[Dataset entries]
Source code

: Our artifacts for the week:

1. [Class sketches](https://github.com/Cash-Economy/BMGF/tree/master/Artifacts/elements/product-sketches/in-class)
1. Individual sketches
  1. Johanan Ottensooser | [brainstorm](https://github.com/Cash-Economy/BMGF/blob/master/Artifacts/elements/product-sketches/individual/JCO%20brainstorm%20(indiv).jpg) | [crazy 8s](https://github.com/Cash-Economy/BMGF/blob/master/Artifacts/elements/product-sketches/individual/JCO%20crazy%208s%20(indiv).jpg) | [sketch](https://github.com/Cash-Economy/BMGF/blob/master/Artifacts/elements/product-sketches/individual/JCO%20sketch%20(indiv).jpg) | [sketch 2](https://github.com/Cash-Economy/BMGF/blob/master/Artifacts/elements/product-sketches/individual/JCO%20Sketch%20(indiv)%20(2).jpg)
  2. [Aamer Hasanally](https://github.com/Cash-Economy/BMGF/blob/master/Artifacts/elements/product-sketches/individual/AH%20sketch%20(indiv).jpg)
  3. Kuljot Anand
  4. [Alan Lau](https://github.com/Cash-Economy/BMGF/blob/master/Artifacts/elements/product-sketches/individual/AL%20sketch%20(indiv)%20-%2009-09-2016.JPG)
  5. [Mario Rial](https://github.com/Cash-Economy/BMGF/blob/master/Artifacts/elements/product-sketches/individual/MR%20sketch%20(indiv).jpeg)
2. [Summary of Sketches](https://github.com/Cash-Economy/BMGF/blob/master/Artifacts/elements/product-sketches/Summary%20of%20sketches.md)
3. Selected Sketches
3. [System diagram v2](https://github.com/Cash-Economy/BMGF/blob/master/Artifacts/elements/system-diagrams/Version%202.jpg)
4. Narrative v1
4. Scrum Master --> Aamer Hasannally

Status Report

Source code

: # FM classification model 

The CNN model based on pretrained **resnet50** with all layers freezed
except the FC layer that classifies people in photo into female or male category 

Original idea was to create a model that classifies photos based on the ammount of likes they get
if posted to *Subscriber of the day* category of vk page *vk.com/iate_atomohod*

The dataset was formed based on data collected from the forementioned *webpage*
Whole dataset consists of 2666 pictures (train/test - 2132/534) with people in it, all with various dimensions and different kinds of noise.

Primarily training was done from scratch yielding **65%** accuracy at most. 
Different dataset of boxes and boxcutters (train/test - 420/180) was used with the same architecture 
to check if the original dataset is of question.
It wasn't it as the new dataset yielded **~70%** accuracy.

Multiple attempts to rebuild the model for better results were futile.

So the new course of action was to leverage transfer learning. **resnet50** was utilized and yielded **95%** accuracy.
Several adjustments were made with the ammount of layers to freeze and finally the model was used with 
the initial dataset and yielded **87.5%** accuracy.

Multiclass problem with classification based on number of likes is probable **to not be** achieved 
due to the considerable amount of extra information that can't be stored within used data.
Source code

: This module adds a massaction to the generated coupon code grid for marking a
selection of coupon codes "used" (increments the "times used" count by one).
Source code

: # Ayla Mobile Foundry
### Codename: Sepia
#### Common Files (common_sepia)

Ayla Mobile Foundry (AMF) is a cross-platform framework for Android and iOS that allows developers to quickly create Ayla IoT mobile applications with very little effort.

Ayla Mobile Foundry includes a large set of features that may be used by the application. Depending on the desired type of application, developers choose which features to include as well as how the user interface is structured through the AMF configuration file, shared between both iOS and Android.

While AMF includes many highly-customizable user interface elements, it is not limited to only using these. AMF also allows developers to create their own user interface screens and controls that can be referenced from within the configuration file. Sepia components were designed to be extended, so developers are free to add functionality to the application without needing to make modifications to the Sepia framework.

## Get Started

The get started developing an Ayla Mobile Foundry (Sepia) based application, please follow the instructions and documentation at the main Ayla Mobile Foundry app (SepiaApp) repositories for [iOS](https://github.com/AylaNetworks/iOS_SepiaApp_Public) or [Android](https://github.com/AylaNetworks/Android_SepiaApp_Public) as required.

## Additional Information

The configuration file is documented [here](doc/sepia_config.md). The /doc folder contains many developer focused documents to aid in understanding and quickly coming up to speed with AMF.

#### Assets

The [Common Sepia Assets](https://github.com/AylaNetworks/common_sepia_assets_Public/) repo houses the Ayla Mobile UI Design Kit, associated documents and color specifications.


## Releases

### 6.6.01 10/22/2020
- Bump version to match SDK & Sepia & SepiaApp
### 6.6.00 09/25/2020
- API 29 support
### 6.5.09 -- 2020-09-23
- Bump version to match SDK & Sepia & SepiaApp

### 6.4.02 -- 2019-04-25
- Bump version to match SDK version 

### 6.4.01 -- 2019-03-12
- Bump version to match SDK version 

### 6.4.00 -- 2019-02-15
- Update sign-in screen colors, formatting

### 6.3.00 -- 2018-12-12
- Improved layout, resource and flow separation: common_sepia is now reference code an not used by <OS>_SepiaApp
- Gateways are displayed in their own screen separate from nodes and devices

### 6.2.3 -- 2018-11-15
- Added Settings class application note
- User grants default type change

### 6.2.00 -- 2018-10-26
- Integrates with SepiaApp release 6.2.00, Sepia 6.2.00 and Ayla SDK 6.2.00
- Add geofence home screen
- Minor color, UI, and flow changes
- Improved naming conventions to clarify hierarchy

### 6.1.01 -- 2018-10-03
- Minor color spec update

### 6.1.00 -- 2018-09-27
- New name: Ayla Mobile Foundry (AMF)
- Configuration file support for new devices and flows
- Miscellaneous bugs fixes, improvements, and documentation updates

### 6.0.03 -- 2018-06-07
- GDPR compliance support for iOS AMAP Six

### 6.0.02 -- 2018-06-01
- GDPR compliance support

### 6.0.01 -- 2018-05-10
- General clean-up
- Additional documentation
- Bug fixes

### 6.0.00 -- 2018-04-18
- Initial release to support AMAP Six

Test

# INSTRUCTIONS FOR THE TASK
Please state only the number of lines above that hold the string "Minor".

# RESULT FOR THIS TASK
2